Semiconductors are the minute silicon chips that are the ''thinking part'' of a computer.
You've seen them illustrated by the inevitable photographs of a chip floating on the whorls of a man's fingerprint like a tiny barge caught on the high seas.
Under a powerful microscope, the intricate patterns of the circuits, in metallic colors, make the chips look like miniaturized floor plans of Byzantine palaces.
These chips can take the echo out of overseas phone calls, guide your jet in for a smooth landing, or relay ''photographs'' from outer space. Researchers are vying to produce even smaller chip circuits.

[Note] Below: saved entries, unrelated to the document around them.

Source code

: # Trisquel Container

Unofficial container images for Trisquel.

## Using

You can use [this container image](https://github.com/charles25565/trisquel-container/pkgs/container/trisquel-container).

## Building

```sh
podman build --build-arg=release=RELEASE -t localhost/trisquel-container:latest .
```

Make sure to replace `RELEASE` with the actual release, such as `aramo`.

The production process begins with silicon crystals, ''grown'' into cylindrical ingots looking like smoky glass. The ingots are sliced into wafers on which the circuits are photographically etched, layer after layer.
The wafers are also ''doped'' with certain impurities that alter the electrical conductivity of the silicon -- hence the term ''semiconductor.'' The chips are individually packaged and outfitted with tiny aluminum ''leads'' to connect them to electronic component in such things as telephone exchanges, video games, or calculators.
This production work is done in a ''clean room,'' where the air contains fewer than 100 particles per cubic foot - in contrast with a hospital room, say, which allows 10,000 particles per cubic foot.